Global Plastic Policy Calculator
EcologyModel the impact of plastic reduction policies on global waste and CO₂ over time. Set reduction targets and timelines to see cumulative environmental benefits.
Annual Plastic Reduced (Mt)
What is a Plastic Policy?
The Global Plastic Policy Calculator is a scenario-modelling tool that translates high-level plastic reduction policy targets into concrete annual and cumulative environmental outcomes — specifically, how many million tonnes of plastic would be eliminated each year, how much CO₂ that avoids, and what the cumulative plastic savings are over a defined implementation period. Global plastic production stands at roughly 400 million tonnes per year, and without binding intervention it is projected to triple by 2060. This calculator gives policymakers, researchers, journalists, students, and engaged citizens a quantitative framework for interrogating what different reduction ambitions actually mean in physical terms.

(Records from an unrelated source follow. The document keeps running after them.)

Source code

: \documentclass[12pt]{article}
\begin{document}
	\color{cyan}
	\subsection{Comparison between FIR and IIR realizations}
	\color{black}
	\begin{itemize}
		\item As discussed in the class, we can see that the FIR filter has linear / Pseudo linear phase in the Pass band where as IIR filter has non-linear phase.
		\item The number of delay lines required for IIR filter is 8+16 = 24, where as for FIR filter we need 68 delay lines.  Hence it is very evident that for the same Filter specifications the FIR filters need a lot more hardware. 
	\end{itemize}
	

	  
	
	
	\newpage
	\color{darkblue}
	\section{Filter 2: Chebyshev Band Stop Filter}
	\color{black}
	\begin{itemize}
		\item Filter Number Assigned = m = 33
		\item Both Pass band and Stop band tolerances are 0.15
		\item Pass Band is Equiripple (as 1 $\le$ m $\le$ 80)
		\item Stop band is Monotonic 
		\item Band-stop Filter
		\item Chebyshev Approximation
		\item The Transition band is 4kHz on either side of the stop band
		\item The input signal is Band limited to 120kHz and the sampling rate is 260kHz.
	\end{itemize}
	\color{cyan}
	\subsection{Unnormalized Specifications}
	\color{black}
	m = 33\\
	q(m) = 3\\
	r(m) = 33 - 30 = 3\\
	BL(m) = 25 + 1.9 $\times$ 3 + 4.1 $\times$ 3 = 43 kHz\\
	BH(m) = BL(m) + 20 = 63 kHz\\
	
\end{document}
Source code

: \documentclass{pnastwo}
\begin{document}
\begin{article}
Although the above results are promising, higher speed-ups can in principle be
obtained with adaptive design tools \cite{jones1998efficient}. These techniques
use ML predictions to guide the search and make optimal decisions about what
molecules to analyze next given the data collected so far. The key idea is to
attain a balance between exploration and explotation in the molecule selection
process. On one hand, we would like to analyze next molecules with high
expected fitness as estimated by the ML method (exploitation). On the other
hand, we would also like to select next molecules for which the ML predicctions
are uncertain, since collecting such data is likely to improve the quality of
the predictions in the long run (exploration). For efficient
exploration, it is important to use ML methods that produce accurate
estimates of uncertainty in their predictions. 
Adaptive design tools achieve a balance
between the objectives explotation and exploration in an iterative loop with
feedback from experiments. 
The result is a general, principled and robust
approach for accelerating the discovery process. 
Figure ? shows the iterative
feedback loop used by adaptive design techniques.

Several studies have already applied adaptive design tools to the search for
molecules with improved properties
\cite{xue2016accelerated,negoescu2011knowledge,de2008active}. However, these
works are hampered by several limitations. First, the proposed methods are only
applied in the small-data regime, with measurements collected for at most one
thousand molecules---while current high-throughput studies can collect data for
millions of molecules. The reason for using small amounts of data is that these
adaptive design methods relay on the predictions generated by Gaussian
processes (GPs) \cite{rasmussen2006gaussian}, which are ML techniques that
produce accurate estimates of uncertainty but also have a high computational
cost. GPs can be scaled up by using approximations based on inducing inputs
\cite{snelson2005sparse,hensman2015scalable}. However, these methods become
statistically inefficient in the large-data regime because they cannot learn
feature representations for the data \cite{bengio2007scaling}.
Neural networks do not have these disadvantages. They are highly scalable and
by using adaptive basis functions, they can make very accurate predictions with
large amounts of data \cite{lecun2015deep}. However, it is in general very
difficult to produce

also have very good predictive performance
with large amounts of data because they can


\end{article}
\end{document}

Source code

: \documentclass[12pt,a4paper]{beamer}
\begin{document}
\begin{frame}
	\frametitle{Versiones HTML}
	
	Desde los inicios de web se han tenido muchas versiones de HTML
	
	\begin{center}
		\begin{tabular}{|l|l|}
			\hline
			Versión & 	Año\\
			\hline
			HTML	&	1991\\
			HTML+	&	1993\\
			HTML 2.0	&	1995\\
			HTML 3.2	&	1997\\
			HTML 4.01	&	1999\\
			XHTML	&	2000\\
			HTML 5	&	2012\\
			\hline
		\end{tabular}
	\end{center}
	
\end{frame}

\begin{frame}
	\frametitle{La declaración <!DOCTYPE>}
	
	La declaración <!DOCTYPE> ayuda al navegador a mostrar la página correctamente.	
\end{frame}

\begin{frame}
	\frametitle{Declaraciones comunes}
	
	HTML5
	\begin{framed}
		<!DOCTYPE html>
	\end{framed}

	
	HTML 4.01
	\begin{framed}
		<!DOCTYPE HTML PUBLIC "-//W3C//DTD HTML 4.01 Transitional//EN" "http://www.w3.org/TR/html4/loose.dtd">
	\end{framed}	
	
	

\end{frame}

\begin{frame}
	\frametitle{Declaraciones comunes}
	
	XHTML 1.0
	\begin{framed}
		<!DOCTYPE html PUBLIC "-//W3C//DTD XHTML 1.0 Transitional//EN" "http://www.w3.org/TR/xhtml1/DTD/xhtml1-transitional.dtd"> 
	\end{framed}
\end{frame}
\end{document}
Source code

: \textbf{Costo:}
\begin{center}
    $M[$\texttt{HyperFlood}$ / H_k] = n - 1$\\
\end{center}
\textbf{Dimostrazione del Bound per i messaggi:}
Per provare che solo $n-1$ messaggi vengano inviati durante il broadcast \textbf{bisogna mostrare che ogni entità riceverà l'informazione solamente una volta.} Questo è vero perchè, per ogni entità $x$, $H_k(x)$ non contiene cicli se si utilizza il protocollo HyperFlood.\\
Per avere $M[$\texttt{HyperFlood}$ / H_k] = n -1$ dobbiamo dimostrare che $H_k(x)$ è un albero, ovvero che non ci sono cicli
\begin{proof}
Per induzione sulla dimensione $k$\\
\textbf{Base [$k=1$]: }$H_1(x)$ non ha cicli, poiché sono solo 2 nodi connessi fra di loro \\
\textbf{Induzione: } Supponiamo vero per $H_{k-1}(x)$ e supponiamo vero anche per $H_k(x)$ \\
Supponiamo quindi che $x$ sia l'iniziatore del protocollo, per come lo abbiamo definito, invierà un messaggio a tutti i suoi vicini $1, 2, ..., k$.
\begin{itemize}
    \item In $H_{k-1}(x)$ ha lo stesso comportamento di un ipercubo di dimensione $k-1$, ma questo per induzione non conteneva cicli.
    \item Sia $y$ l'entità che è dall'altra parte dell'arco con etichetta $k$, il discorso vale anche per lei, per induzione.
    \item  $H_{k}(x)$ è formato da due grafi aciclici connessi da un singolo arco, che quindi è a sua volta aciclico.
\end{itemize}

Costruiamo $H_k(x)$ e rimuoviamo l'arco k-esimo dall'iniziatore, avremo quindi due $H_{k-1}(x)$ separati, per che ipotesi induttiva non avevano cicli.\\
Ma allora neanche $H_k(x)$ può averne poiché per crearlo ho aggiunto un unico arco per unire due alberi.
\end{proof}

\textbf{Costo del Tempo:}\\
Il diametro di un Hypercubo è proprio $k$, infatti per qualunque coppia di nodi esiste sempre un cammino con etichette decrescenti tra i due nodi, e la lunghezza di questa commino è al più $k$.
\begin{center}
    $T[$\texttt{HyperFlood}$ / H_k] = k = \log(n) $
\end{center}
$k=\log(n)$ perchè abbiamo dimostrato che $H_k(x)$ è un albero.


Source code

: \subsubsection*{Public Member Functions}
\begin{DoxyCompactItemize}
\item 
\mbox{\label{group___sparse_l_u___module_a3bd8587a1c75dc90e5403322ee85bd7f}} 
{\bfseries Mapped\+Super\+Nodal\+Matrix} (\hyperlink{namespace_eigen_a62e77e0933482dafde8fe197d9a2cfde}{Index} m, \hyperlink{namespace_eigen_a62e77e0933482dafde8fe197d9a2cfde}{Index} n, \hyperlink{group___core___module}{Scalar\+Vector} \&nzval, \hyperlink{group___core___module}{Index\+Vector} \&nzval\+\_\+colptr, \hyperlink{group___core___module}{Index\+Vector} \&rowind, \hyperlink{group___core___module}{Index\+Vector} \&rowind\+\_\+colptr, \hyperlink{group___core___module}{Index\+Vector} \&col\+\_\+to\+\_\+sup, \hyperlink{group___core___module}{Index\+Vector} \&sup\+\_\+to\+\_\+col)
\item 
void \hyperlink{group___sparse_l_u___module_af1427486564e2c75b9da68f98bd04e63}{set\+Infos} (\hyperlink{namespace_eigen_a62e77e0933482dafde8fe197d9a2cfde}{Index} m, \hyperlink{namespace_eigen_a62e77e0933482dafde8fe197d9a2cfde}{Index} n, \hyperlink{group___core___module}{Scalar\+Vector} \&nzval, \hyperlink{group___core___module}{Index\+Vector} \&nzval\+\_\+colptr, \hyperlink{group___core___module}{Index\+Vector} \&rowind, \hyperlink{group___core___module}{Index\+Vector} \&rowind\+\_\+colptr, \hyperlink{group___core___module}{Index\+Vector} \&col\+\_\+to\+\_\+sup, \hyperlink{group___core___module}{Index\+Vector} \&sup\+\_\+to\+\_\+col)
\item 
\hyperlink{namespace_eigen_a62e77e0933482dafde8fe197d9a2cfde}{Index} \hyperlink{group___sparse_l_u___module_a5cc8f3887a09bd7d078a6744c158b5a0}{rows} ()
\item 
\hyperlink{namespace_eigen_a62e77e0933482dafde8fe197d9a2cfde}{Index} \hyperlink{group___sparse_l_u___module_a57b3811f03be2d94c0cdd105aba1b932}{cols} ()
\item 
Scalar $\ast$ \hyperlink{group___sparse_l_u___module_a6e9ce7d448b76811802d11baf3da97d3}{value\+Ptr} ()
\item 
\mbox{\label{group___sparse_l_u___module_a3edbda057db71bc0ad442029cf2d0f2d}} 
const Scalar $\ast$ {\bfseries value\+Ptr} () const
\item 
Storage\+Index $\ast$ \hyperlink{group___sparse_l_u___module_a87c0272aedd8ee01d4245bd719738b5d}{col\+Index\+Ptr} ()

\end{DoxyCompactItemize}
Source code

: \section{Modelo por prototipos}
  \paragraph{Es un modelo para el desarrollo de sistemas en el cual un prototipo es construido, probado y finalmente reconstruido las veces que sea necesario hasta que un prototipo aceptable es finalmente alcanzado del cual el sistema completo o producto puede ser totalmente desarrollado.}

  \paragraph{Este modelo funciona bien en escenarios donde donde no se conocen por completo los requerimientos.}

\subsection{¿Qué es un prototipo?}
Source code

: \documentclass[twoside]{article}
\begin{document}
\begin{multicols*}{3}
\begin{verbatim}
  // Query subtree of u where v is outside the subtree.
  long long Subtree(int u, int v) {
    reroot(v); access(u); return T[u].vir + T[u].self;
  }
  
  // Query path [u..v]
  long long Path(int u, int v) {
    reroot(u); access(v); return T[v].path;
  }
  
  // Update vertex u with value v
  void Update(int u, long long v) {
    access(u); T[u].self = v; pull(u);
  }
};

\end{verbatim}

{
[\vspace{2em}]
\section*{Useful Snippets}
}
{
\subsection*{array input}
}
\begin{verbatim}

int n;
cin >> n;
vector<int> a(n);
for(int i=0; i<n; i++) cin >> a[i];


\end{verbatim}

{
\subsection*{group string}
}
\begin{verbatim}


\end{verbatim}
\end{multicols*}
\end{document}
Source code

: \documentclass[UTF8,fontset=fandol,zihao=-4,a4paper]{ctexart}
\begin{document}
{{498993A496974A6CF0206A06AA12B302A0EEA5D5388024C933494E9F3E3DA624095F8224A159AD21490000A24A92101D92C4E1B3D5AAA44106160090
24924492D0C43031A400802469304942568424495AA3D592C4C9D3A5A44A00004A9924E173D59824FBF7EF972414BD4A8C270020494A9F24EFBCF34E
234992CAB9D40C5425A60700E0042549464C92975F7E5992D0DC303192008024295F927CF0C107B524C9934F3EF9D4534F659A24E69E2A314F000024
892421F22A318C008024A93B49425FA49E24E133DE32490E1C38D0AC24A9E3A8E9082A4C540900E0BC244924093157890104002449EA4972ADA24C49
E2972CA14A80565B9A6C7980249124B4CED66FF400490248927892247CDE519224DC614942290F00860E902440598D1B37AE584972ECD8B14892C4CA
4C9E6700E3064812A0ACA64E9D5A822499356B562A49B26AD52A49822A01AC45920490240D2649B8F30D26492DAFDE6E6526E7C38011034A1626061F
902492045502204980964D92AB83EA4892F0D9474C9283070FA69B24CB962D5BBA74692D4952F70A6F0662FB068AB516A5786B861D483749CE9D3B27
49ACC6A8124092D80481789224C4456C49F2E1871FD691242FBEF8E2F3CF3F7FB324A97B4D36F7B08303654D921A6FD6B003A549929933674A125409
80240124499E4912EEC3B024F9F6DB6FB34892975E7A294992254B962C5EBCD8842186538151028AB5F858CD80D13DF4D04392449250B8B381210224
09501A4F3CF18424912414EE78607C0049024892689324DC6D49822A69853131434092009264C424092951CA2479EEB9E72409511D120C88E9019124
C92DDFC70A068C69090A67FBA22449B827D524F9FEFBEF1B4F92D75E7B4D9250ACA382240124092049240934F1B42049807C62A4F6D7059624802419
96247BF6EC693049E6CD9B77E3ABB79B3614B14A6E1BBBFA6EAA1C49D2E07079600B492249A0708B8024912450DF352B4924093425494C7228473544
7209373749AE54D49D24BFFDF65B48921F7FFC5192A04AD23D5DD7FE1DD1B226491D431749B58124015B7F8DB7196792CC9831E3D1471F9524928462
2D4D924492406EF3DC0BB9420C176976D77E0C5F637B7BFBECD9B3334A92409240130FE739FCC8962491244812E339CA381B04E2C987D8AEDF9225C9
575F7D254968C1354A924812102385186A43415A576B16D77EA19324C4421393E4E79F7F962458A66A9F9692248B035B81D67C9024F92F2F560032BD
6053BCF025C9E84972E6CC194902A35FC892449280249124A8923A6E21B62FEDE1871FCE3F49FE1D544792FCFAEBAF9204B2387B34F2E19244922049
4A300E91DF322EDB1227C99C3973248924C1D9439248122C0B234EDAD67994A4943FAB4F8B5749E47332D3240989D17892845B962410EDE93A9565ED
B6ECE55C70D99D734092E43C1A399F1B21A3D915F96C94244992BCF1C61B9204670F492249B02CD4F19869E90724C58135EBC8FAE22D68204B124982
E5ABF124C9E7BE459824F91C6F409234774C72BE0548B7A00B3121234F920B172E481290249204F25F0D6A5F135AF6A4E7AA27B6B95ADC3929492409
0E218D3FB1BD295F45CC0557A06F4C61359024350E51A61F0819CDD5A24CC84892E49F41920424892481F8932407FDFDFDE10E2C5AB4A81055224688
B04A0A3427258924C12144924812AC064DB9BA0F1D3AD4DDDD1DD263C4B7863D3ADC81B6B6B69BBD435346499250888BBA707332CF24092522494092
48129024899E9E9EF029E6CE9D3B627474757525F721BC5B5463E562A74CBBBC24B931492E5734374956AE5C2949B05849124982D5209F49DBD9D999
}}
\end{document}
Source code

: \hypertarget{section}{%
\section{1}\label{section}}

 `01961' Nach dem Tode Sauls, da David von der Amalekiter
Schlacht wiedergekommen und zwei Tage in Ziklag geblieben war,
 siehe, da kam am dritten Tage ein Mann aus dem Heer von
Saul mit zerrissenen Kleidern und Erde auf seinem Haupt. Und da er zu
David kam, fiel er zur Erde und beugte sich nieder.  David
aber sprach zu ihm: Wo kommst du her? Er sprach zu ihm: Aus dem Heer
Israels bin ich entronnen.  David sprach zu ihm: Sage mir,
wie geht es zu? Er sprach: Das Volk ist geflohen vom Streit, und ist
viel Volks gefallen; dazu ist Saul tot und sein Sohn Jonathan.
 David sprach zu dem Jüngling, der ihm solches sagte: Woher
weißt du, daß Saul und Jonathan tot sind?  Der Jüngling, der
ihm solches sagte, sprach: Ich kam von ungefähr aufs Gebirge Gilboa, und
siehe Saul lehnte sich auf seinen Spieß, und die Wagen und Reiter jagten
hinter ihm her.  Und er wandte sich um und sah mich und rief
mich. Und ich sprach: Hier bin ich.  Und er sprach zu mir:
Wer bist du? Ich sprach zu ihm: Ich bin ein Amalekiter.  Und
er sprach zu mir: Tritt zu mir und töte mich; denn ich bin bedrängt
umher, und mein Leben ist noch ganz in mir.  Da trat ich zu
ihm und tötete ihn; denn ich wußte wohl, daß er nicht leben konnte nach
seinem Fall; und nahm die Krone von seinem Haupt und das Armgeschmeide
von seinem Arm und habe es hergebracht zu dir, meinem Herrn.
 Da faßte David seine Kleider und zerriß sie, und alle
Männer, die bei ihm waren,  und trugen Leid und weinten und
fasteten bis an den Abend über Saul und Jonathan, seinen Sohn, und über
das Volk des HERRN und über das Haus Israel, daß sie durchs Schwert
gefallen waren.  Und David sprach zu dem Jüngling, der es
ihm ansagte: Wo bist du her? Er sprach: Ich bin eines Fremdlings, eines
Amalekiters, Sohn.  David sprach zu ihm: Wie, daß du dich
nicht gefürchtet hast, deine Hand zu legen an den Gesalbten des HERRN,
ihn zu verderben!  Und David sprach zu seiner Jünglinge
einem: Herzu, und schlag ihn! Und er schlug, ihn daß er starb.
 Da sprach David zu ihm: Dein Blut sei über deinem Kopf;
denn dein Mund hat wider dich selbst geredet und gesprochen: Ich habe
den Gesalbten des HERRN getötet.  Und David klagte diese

The four inputs — current production volume, reduction target percentage, implementation period, and the CO₂ intensity of plastic production — are all adjustable, allowing users to model everything from India's national single-use plastic ban to the ambition levels currently debated in the UN Global Plastics Treaty negotiations.
How to use this Plastic Policy calculator
Set Current Annual Plastic Production (Mt) — The slider defaults to 400 Mt, which approximates current global production. To model a national scenario, enter your country's annual plastic production in million tonnes (India: ~22 Mt; China: ~75 Mt; EU: ~55 Mt). The slider ranges from 1 to 500 Mt.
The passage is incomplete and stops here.